Les chiffres parlent d’eux-mêmes : chaque année, au Danemark, il se vend près de 13 millions de billets dans les 162 salles de cinéma du pays, ce qui fait une moyenne de 60 spectateurs par séance. Dans le Top 20 des films les plus vus, le nombre de productions danoises varie entre cinq et huit en fonction de l’année.

L’Etat finance en moyenne 25 longs-métrages et 30 documentaires ; le budget moyen par film est de 2,5 millions d’euros, et l’Etat finance près de 33% des dépenses. Au Portugal, en 2010, il s’est vendu 16,5 millions de tickets ; 22 longs-métrages nationaux ont vu le jour, mais aucune production portugaise est entrée dans le Top 40. Le marché cinématographique danois, qui inclut la projection dans les salles obscures et la diffusion sur les chaînes de service public, compte près de 22% de films nationaux (au Portugal, ce pourcentage est de 2,5%).

Bo Nielsen n’a aucun doute sur le fait que ces chiffres sont le fruit de la qualité atteinte par le cinéma danois, des aides financières, mais surtout du "talent" et du "plaisir" qui ne cessent de grandir depuis des années. "Si c’est ce qu'on souhaite, poursuit-il, alors il est nécessaire de mettre en place une politique cinématographique nationale, avec des subventions. Il nous est impossible de vivre de la marchandisation actuelle du cinéma tout en produisant des films de bonne qualité.

Heureusement, presque tous les pays européens considèrent qu’un soutien financier est nécessaire. L’idée, qui traverse toute l’Europe, est que chacun veut avoir la possibilité de raconter sa propre histoire. On constate que les citoyens danois qui financent les films par leurs impôts profitent de ces derniers, comme le montrent les chiffres de fréquentation."

L'attention portée aux plus jeunes

Mais cette histoire à succès a commencé lorsque l’attention portait sur la formation des professionnels du secteur, bien avant que cette politique de subventions n’entre en vigueur. L’Ecole de cinéma danoise, qui a reçu d’énormes subventions de l’Etat, a fleuri dans les années 1970. Les années exceptionnelles, elle arrive à lancer six réalisateurs sur le marché, dont un ou deux viennent d’un autre pays scandinave. Cela crée un climat de compétition qui attire des jeunes créatifs.
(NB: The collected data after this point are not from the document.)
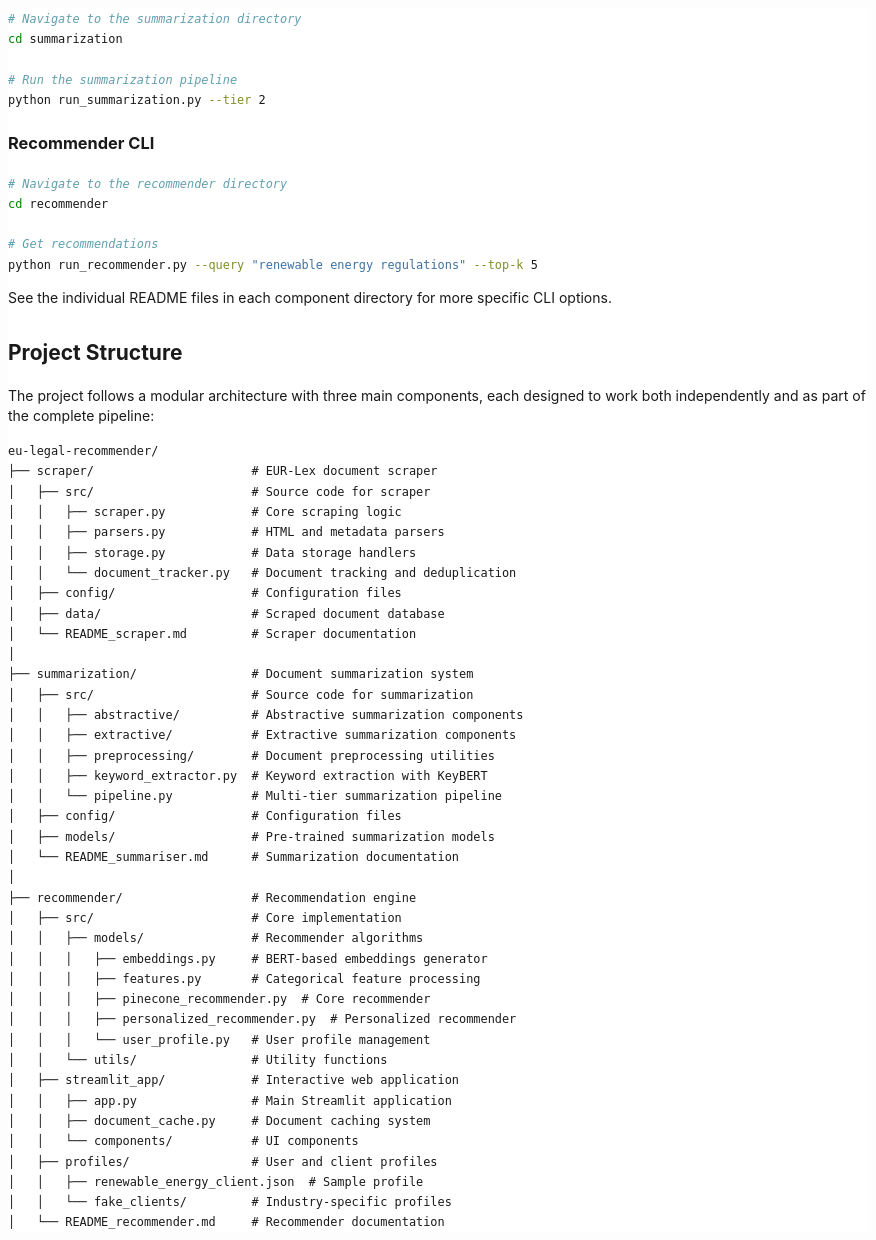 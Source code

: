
 ```bash
# Navigate to the summarization directory
cd summarization

# Run the summarization pipeline
python run_summarization.py --tier 2
```

### Recommender CLI

```bash
# Navigate to the recommender directory
cd recommender

# Get recommendations
python run_recommender.py --query "renewable energy regulations" --top-k 5
```

See the individual README files in each component directory for more specific CLI options.

## Project Structure

The project follows a modular architecture with three main components, each designed to work both independently and as part of the complete pipeline:

```
eu-legal-recommender/
├── scraper/                      # EUR-Lex document scraper
│   ├── src/                      # Source code for scraper
│   │   ├── scraper.py            # Core scraping logic
│   │   ├── parsers.py            # HTML and metadata parsers
│   │   ├── storage.py            # Data storage handlers
│   │   └── document_tracker.py   # Document tracking and deduplication
│   ├── config/                   # Configuration files
│   ├── data/                     # Scraped document database
│   └── README_scraper.md         # Scraper documentation
│
├── summarization/                # Document summarization system
│   ├── src/                      # Source code for summarization
│   │   ├── abstractive/          # Abstractive summarization components
│   │   ├── extractive/           # Extractive summarization components
│   │   ├── preprocessing/        # Document preprocessing utilities
│   │   ├── keyword_extractor.py  # Keyword extraction with KeyBERT
│   │   └── pipeline.py           # Multi-tier summarization pipeline
│   ├── config/                   # Configuration files
│   ├── models/                   # Pre-trained summarization models
│   └── README_summariser.md      # Summarization documentation
│
├── recommender/                  # Recommendation engine
│   ├── src/                      # Core implementation
│   │   ├── models/               # Recommender algorithms
│   │   │   ├── embeddings.py     # BERT-based embeddings generator
│   │   │   ├── features.py       # Categorical feature processing
│   │   │   ├── pinecone_recommender.py  # Core recommender
│   │   │   ├── personalized_recommender.py  # Personalized recommender
│   │   │   └── user_profile.py   # User profile management
│   │   └── utils/                # Utility functions
│   ├── streamlit_app/            # Interactive web application
│   │   ├── app.py                # Main Streamlit application
│   │   ├── document_cache.py     # Document caching system
│   │   └── components/           # UI components
│   ├── profiles/                 # User and client profiles
│   │   ├── renewable_energy_client.json  # Sample profile
│   │   └── fake_clients/         # Industry-specific profiles
│   └── README_recommender.md     # Recommender documentation
```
"Il n’est pas nécessaire de consacrer la majeure partie du budget à des films que la plupart des gens vont voir, dit Bo Nielson. Si on le faisait, les aides financières seraient presque toutes consacrées aux comédies familiales et aux films de vampires. Comme pour les aides aux arts, il faut se concentrer sur ce que le marché tend à snober. Avoir des politiciens qui acceptent d’investir près de 1,5 million d’euros dans un film que peu de gens voient, à condition qu’il soit artistiquement intéressant, continuera à faire progresser le cinéma."

La clé du succès est l’attention portée aux plus jeunes. Un quart du budget total annuel pour du secteur cinématographique est investi dans des films pour enfants. Cela a un impact colossal. Cela veut surtout dire qu’il devient plus facile de financer des productions d’autres genres quand le nombre de spectateurs augmente. En 2010, par exemple, un quart des centaines de milliers de spectateurs de la Cinémathèque de Copenhague avait moins de 7 ans.
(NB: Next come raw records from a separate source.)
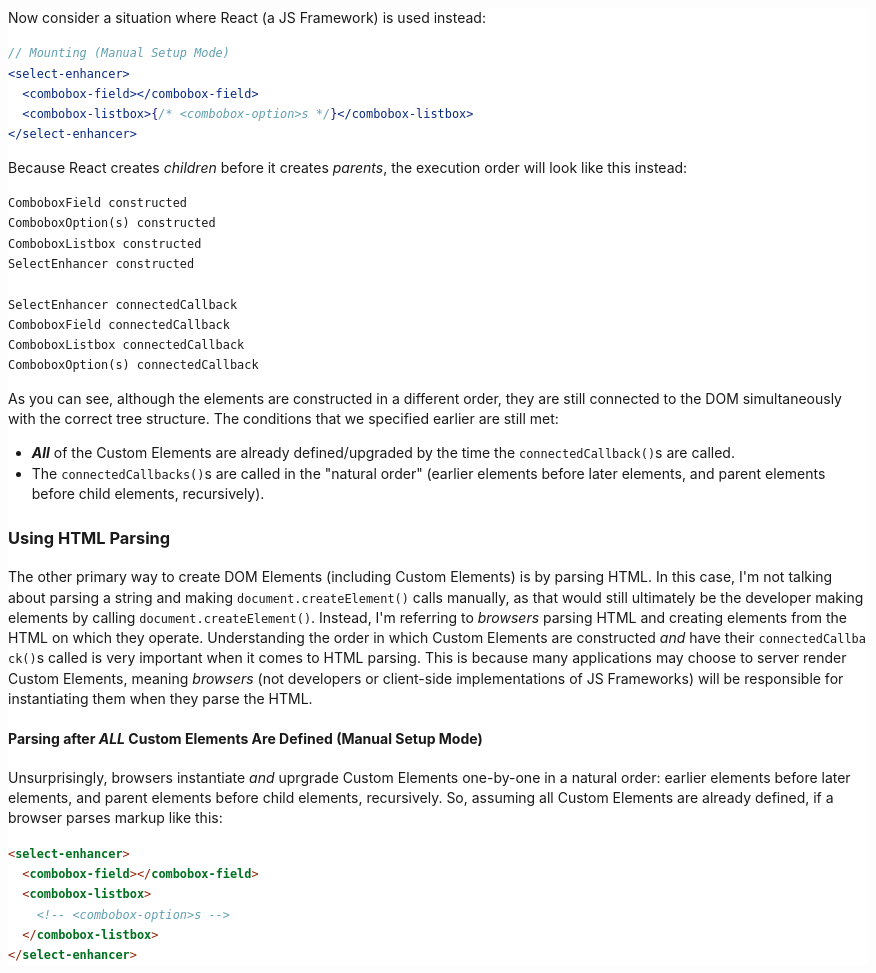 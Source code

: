 Now consider a situation where React (a JS Framework) is used instead:

```jsx
// Mounting (Manual Setup Mode)
<select-enhancer>
  <combobox-field></combobox-field>
  <combobox-listbox>{/* <combobox-option>s */}</combobox-listbox>
</select-enhancer>
```

Because React creates _children_ before it creates _parents_, the execution order will look like this instead:

```
ComboboxField constructed
ComboboxOption(s) constructed
ComboboxListbox constructed
SelectEnhancer constructed

SelectEnhancer connectedCallback
ComboboxField connectedCallback
ComboboxListbox connectedCallback
ComboboxOption(s) connectedCallback
```

As you can see, although the elements are constructed in a different order, they are still connected to the DOM simultaneously with the correct tree structure. The conditions that we specified earlier are still met:

- **_All_** of the Custom Elements are already defined/upgraded by the time the `connectedCallback()`s are called.
- The `connectedCallbacks()`s are called in the "natural order" (earlier elements before later elements, and parent elements before child elements, recursively).

### Using HTML Parsing

The other primary way to create DOM Elements (including Custom Elements) is by parsing HTML. In this case, I'm not talking about parsing a string and making `document.createElement()` calls manually, as that would still ultimately be the developer making elements by calling `document.createElement()`. Instead, I'm referring to _browsers_ parsing HTML and creating elements from the HTML on which they operate. Understanding the order in which Custom Elements are constructed _and_ have their `connectedCallback()`s called is very important when it comes to HTML parsing. This is because many applications may choose to server render Custom Elements, meaning _browsers_ (not developers or client-side implementations of JS Frameworks) will be responsible for instantiating them when they parse the HTML.

#### Parsing after _ALL_ Custom Elements Are Defined (Manual Setup Mode)

Unsurprisingly, browsers instantiate _and_ uprgrade Custom Elements one-by-one in a natural order: earlier elements before later elements, and parent elements before child elements, recursively. So, assuming all Custom Elements are already defined, if a browser parses markup like this:

```html
<select-enhancer>
  <combobox-field></combobox-field>
  <combobox-listbox>
    <!-- <combobox-option>s -->
  </combobox-listbox>
</select-enhancer>
```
Il y a donc une stratégie établie, une stratégie qui s’étend jusqu’au marketing et la distribution des films, régulièrement projetés dans des séances réservées aux écoles. Chaque année, les programmes sont élaborés pour s’assurer que tous les enfants d’âge scolaire ou préscolaire y ont bien accès. Il y a des guides pour les professeurs (également accessibles aux parents), pour que les films puissent être étudiés. Une importante collection de plusieurs centaines de courts-métrages et de documentaires peuvent être téléchargés gratuitement sur lesite géré par l’institut.
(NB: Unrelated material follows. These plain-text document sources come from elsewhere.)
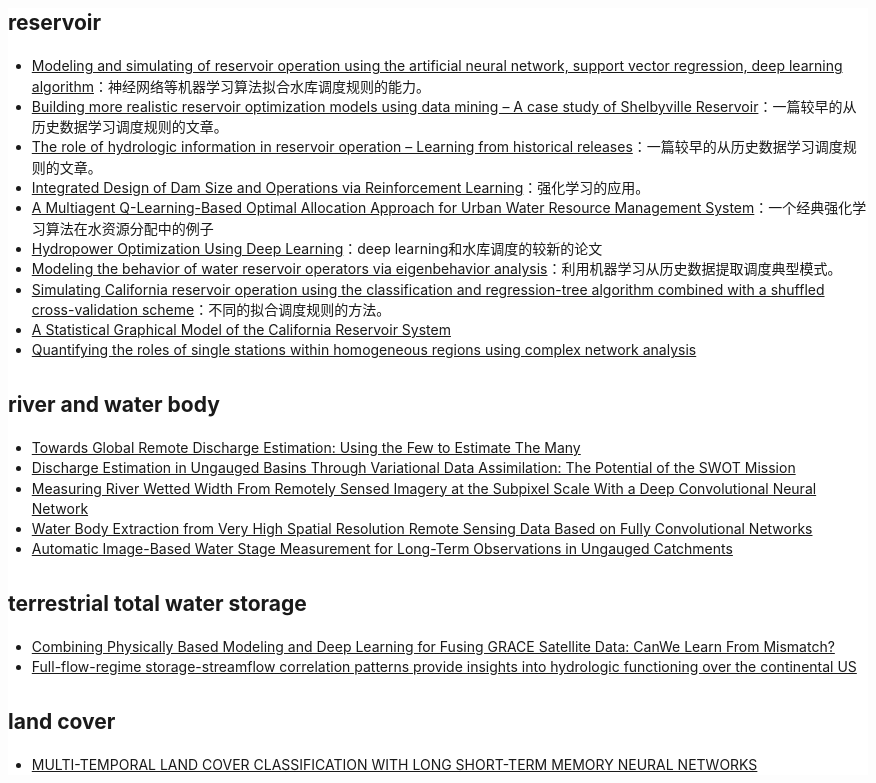 ## reservoir

- [Modeling and simulating of reservoir operation using the artificial neural network, support vector regression, deep learning algorithm](https://doi.org/10.1016/j.jhydrol.2018.08.050)：神经网络等机器学习算法拟合水库调度规则的能力。
- [Building more realistic reservoir optimization models using data mining – A case study of Shelbyville Reservoir](https://doi.org/10.1016/j.advwatres.2011.03.001)：一篇较早的从历史数据学习调度规则的文章。
- [The role of hydrologic information in reservoir operation – Learning from historical releases](https://doi.org/10.1016/j.advwatres.2008.07.013)：一篇较早的从历史数据学习调度规则的文章。
- [Integrated Design of Dam Size and Operations via Reinforcement Learning](https://ascelibrary.org/doi/full/10.1061/%28ASCE%29WR.1943-5452.0001182)：强化学习的应用。
- [A Multiagent Q-Learning-Based Optimal Allocation Approach for Urban Water Resource Management System](https://ieeexplore.ieee.org/abstract/document/6410370)：一个经典强化学习算法在水资源分配中的例子
- [Hydropower Optimization Using Deep Learning](https://doi.org/10.1007/978-3-030-22999-3_11)：deep learning和水库调度的较新的论文
- [Modeling the behavior of water reservoir operators via eigenbehavior analysis](https://doi.org/10.1016/j.advwatres.2018.10.021)：利用机器学习从历史数据提取调度典型模式。
- [Simulating California reservoir operation using the classification and regression-tree algorithm combined with a shuffled cross-validation scheme](https://doi.org/10.1002/2015WR017394)：不同的拟合调度规则的方法。
- [A Statistical Graphical Model of the California Reservoir System](https://doi.org/10.1002/2017WR020412)
- [Quantifying the roles of single stations within homogeneous regions using complex network analysis](https://doi.org/10.1016/j.jhydrol.2018.06.050)

## river and water body

- [Towards Global Remote Discharge Estimation: Using the Few to Estimate The Many](https://arxiv.org/abs/1901.00786)
- [Discharge Estimation in Ungauged Basins Through Variational Data Assimilation: The Potential of the SWOT Mission](https://doi.org/10.1002/2017WR021735)
- [Measuring River Wetted Width From Remotely Sensed Imagery at the Subpixel Scale With a Deep Convolutional Neural Network](https://doi.org/10.1029/2018WR024136)
- [Water Body Extraction from Very High Spatial Resolution Remote Sensing Data Based on Fully Convolutional Networks](https://www.mdpi.com/2072-4292/11/10/1162)
- [Automatic Image-Based Water Stage Measurement for Long-Term Observations in Ungauged Catchments](https://doi.org/10.1029/2018WR023913)

## terrestrial total water storage

- [Combining Physically Based Modeling and Deep Learning for Fusing GRACE Satellite Data: CanWe Learn From Mismatch?](https://doi.org/10.1029/2018WR023333)
- [Full-flow-regime storage-streamflow correlation patterns provide insights into hydrologic functioning over the continental US](https://doi.org/10.1002/2016WR020283)


## land cover

- [MULTI-TEMPORAL LAND COVER CLASSIFICATION WITH LONG SHORT-TERM MEMORY NEURAL NETWORKS](https://d-nb.info/1143969510/34)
Pour Bo Nielsen, l’aide au cinéma pour les jeunes et les enfants est également une question de justice sociale. "Il est évident que les enfants des classes moyennes et supérieures vont souvent au cinéma. Ils reçoivent une bonne éducation. Mais les enfants des classes plus défavorisées auront-ils l’opportunité d’aller au cinéma si l’Etat n’intervient pas ? La réponse est non, ils ne l’ont pas.”